• Exercise requirements
Tally the lines in the listing below that include "true". Answer with the count and nothing more.

• Records supplied
┌────────
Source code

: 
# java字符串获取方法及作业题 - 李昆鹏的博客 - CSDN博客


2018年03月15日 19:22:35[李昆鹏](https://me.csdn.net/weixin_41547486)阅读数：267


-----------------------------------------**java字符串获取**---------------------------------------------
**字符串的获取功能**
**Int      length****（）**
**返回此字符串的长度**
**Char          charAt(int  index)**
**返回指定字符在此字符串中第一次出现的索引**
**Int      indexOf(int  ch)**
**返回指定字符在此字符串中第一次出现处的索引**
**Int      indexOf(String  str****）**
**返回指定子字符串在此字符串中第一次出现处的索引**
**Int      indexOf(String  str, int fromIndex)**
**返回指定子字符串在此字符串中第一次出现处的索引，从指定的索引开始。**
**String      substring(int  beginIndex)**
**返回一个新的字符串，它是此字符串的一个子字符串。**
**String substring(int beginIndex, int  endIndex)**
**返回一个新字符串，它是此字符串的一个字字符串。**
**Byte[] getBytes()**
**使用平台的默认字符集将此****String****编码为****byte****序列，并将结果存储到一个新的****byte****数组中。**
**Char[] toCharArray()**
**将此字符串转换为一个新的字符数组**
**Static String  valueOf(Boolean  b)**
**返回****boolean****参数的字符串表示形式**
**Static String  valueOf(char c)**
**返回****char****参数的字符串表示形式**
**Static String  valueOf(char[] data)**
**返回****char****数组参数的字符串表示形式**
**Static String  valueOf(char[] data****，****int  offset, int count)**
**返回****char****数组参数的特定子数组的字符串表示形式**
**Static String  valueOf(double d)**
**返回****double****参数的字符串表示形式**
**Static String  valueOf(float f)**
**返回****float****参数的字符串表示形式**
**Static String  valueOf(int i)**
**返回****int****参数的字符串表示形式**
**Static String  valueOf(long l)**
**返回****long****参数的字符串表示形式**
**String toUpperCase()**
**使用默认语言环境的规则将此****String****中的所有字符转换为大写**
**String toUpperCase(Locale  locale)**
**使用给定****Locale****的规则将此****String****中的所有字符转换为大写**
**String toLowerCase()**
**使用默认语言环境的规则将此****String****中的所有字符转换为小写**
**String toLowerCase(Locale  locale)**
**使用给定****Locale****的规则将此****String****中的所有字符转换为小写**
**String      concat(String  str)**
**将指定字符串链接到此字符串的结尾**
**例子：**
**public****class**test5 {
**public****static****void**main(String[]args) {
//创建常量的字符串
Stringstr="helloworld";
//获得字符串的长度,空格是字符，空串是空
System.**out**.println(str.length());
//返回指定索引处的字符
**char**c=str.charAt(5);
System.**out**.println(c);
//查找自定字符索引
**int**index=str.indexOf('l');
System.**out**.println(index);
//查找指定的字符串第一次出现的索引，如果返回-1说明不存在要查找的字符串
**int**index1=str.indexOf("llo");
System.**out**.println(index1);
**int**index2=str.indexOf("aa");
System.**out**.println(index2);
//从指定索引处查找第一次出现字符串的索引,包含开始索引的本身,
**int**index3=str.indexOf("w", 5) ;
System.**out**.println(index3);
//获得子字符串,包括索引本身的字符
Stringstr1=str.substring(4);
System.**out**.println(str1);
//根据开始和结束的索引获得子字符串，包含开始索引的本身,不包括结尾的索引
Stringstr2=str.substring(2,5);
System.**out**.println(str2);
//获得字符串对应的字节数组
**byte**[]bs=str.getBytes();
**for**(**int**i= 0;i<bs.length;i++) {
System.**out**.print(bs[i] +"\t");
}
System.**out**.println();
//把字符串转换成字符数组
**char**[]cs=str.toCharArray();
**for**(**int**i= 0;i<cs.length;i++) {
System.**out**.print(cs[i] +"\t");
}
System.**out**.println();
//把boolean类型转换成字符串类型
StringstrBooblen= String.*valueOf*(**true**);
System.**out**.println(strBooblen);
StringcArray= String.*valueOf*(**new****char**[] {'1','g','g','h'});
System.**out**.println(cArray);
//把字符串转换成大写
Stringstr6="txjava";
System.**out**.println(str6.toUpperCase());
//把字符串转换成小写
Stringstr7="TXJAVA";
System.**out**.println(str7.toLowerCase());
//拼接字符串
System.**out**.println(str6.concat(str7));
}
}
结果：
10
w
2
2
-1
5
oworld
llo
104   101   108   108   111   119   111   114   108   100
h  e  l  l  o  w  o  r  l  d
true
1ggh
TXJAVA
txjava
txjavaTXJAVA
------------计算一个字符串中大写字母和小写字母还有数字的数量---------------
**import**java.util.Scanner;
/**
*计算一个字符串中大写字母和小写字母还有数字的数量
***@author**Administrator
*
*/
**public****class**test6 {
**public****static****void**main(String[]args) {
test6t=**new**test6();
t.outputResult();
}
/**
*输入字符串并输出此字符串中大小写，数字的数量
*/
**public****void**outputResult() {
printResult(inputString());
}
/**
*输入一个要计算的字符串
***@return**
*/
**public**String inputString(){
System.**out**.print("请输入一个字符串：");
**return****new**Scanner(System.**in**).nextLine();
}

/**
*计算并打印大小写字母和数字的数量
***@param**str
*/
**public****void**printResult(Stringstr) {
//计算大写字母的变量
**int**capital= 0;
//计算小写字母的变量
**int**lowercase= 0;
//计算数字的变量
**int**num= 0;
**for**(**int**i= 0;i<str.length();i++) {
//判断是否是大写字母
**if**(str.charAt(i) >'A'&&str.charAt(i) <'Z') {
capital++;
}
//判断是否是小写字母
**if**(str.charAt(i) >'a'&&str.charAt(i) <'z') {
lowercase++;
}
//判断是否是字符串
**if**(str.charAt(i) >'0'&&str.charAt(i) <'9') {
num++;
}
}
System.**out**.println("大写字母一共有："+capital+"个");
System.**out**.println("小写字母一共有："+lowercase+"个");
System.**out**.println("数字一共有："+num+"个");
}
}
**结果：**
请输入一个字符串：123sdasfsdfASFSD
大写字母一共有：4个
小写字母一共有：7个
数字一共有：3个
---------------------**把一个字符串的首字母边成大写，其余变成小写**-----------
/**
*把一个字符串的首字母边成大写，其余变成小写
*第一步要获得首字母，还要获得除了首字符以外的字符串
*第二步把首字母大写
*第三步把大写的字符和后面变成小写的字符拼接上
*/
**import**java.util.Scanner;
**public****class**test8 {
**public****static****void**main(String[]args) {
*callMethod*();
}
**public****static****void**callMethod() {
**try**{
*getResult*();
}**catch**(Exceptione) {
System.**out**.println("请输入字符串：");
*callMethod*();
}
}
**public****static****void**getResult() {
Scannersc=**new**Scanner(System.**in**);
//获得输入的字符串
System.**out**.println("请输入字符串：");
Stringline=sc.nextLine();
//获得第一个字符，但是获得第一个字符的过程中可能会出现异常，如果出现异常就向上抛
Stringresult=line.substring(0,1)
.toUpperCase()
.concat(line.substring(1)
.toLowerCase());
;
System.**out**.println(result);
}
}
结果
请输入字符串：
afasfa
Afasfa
└────────
• Output for this task
2